Figure 1 (Figure 3 in the paper) – Gas density and velocity for the prograde binary black hole simulations. Gas density is represented by color, with dark purple being the least dense and yellow/tan being the most dense. The blue lines with arrows represent the gas speed and direction. Each column represents a specific orbital eccentricity, with 0.3 on the left, 0.5 in the middle, and 0.7 on the right. Each x and y axis refers to the distance in units of the orbit’s elliptical semi-major axis. The top row represents the orbits at the pericenter, the point in the orbit where the orbiting objects are closest, and the bottom row shows the orbits at the apocenter, where they are furthest apart.
Figure 2 (Figure 3 in the paper) – Similar to Figure 1, but with the binary black holes in a retrograde orientation (opposite angular momentum vectors) with respect to the AGN instead of a prograde orientation (aligned angular momentum vectors).
Figure 3 (Figure 8 from the paper) – the amount of mass accreted for six selected binary black hole systems over twenty orbits. The x-axis represents the number of orbits of the binary system, and the y-axis represents the amount of mass accreted. The cold colors represent the prograde orbits at the three eccentricities: 0.1 (light blue), 0.3 (mid-blue), and 0.5 (dark blue). The warm colors represent mass accreted by the retrograde orbits at three eccentricities: 0.1 (yellow). 0.3 (orange) and 0.7 (red). The authors find that retrograde binaries accrete more mass in shorter times on average than prograde binaries and higher eccentricity orbits accrete more than lower eccentricity orbits. .

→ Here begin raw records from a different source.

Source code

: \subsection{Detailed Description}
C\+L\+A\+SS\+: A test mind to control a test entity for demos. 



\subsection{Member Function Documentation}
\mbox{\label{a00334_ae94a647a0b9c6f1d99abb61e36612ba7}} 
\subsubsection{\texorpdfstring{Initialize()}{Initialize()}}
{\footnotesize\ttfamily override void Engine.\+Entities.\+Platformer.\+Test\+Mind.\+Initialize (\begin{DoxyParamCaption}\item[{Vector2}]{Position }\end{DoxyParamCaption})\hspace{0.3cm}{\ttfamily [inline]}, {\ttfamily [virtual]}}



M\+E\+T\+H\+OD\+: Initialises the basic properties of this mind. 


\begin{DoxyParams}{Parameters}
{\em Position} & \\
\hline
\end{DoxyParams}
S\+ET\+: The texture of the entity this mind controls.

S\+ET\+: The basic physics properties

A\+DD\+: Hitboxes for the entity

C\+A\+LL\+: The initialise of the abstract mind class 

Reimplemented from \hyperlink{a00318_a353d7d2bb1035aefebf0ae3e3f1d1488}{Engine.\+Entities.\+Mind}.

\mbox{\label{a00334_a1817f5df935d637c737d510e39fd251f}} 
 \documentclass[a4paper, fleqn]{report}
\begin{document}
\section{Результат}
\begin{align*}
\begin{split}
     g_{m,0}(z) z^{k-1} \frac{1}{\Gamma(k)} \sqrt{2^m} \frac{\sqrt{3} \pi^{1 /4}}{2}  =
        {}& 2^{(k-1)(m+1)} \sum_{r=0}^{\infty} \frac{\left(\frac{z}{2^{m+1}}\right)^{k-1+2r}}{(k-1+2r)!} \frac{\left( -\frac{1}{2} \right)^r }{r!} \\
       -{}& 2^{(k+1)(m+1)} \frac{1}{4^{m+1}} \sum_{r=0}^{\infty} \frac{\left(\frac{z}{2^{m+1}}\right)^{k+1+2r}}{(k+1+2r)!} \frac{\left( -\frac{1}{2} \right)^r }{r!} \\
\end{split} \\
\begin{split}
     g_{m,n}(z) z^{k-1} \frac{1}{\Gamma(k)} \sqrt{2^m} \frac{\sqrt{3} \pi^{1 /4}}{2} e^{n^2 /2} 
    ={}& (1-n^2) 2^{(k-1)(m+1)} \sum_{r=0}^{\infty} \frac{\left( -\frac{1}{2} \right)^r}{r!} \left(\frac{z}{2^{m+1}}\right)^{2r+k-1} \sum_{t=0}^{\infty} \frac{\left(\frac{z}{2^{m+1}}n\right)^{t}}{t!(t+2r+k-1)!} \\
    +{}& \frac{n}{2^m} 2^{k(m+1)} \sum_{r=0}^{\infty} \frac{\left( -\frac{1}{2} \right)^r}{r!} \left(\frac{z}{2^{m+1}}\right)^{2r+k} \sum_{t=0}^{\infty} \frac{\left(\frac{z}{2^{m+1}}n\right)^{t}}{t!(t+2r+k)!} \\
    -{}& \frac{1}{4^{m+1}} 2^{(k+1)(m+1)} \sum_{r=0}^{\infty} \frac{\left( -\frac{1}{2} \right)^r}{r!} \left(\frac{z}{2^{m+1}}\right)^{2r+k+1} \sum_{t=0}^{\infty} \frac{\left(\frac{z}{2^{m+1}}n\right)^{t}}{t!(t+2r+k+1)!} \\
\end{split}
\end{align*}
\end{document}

One quantity they examine is how much mass the binaries accrete. This accretion is an indicator that these binaries may acquire enough mass to be an infamous IMBH. Their simulations show that retrograde-oriented orbits tend to accrete mass more quickly. In addition to this mass accretion rate, they also find that retrograde binaries increase in eccentricity over multiple obits (typically, isolated black hole binaries – binary systems out in space with no other major influence like an AGN – have orbits that become smaller and more circular through a process called ‘hardening‘). This unexpected growth in eccentricity brings them closer at the pericenter of the orbit, which means that gravitational wave emission can decay the orbit more quickly, allowing the merge to happen sooner. From this observation, the authors conclude that their simulations show further evidence that AGN disks may be a rich soil to form the IMBHs above the stellar mass range, especially if those black hole systems have retrograde orientations to their host AGN and have highly eccentric orbits.